TASK GOAL: Nothing past the line containing "- Added: Command to check" belongs in the output. Copy exactly every line of the data below from the first up to and including it.

◇ ◇ ◇ ◇ ◇

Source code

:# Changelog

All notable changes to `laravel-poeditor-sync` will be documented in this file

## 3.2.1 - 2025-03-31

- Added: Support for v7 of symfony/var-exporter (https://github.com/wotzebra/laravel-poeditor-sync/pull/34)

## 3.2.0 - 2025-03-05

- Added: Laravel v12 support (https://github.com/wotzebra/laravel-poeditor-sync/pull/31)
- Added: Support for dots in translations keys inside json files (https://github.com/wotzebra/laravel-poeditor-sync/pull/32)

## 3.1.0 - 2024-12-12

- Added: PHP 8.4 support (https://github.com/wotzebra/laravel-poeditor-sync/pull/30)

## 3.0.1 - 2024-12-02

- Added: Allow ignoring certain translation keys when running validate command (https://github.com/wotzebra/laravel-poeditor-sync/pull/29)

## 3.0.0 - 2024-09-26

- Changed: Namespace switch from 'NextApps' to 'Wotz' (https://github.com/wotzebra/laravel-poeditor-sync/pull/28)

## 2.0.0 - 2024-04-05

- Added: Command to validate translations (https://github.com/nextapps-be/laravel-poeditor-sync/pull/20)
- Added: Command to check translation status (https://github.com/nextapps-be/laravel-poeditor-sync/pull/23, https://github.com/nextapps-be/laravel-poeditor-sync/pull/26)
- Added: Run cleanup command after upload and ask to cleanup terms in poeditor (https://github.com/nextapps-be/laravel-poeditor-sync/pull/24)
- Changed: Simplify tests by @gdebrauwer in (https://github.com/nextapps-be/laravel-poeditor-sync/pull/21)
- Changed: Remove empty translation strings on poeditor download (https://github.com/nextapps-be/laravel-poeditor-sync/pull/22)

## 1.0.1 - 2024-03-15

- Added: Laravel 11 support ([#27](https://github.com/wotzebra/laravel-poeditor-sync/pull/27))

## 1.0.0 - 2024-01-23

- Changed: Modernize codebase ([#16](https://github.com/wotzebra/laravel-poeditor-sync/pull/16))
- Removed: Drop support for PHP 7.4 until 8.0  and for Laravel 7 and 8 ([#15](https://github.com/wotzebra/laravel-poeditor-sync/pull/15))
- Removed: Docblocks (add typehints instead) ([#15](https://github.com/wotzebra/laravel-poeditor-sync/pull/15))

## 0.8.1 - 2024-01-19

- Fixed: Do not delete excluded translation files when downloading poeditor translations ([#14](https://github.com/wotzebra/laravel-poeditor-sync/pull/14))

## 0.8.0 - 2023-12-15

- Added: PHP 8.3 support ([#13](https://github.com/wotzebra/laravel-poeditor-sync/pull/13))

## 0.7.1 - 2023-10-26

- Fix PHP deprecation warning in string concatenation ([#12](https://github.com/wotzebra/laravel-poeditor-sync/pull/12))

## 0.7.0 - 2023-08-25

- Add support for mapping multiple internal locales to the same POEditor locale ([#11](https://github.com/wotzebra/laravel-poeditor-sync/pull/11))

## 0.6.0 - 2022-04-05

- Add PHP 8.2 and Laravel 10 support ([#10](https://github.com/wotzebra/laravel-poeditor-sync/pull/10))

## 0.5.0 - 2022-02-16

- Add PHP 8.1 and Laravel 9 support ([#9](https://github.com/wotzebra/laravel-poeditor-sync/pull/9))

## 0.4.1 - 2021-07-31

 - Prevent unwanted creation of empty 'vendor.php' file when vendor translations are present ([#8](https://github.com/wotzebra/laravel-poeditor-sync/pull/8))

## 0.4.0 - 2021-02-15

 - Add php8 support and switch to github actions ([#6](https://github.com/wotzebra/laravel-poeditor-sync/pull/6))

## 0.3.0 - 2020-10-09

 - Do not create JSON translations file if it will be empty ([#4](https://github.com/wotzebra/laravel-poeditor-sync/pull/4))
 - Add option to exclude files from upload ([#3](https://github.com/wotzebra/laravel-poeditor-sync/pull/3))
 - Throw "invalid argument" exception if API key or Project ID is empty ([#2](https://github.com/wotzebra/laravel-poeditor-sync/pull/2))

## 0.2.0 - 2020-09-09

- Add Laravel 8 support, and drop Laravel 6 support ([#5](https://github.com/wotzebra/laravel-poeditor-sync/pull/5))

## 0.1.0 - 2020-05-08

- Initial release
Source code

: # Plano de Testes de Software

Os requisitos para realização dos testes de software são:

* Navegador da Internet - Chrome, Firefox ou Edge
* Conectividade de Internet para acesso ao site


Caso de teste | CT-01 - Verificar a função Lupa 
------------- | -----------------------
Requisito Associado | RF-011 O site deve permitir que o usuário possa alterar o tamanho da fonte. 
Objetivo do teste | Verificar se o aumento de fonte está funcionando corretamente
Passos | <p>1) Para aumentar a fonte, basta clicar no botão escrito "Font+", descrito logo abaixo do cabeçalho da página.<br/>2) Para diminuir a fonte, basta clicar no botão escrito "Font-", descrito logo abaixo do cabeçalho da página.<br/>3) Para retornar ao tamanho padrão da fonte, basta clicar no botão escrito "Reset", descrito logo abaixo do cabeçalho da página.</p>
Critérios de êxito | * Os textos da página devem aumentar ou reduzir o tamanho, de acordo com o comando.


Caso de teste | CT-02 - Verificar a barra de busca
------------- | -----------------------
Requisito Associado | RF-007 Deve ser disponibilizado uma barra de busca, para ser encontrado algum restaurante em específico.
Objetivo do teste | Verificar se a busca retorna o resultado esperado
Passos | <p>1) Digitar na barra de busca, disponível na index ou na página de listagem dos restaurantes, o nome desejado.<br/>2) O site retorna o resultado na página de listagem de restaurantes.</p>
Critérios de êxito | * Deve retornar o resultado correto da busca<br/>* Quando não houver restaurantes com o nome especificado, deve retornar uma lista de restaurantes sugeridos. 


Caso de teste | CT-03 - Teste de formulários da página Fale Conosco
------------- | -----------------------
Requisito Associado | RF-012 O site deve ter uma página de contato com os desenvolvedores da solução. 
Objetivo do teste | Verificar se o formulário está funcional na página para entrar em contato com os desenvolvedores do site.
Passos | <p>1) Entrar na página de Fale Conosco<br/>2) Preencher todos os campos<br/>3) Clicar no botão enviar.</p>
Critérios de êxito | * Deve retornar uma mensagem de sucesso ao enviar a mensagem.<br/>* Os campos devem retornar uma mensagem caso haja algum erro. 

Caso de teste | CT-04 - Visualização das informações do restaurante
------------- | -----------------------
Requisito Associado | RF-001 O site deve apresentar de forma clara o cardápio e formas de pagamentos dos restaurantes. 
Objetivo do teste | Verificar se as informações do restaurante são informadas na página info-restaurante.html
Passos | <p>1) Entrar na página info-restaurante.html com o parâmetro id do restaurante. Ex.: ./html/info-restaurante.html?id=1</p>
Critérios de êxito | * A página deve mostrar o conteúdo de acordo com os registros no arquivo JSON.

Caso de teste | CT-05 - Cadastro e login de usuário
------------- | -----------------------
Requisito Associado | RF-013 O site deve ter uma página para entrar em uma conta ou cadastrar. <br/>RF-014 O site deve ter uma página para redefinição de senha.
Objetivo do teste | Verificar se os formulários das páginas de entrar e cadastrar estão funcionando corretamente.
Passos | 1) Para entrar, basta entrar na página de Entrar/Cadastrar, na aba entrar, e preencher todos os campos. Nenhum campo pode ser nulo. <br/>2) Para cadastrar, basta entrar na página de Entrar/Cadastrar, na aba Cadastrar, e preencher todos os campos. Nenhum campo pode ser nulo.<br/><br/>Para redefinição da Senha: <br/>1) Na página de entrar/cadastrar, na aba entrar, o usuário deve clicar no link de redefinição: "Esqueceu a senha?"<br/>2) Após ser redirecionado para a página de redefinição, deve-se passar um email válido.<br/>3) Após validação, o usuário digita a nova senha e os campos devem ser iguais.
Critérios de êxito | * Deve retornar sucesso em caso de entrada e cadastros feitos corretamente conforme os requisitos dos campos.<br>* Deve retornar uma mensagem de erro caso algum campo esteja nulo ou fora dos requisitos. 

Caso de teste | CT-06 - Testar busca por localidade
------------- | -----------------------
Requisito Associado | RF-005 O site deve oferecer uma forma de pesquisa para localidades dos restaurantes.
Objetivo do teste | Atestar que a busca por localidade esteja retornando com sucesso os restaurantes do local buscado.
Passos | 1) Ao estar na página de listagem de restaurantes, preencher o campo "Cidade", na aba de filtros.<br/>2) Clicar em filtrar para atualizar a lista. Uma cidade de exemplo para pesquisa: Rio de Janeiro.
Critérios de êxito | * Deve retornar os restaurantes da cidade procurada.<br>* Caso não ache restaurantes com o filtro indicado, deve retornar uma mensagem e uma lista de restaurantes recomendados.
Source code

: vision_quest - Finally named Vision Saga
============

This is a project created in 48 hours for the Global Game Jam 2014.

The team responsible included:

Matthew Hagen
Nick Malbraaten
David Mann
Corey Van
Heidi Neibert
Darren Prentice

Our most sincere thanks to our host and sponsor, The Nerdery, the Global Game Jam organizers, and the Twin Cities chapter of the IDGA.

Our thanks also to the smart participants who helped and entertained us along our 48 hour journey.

◇ ◇ ◇ ◇ ◇

RESULT OF THE TASK:
Source code

:# Changelog

All notable changes to `laravel-poeditor-sync` will be documented in this file

## 3.2.1 - 2025-03-31

- Added: Support for v7 of symfony/var-exporter (https://github.com/wotzebra/laravel-poeditor-sync/pull/34)

## 3.2.0 - 2025-03-05

- Added: Laravel v12 support (https://github.com/wotzebra/laravel-poeditor-sync/pull/31)
- Added: Support for dots in translations keys inside json files (https://github.com/wotzebra/laravel-poeditor-sync/pull/32)

## 3.1.0 - 2024-12-12

- Added: PHP 8.4 support (https://github.com/wotzebra/laravel-poeditor-sync/pull/30)

## 3.0.1 - 2024-12-02

- Added: Allow ignoring certain translation keys when running validate command (https://github.com/wotzebra/laravel-poeditor-sync/pull/29)

## 3.0.0 - 2024-09-26

- Changed: Namespace switch from 'NextApps' to 'Wotz' (https://github.com/wotzebra/laravel-poeditor-sync/pull/28)

## 2.0.0 - 2024-04-05

- Added: Command to validate translations (https://github.com/nextapps-be/laravel-poeditor-sync/pull/20)
- Added: Command to check translation status (https://github.com/nextapps-be/laravel-poeditor-sync/pull/23, https://github.com/nextapps-be/laravel-poeditor-sync/pull/26)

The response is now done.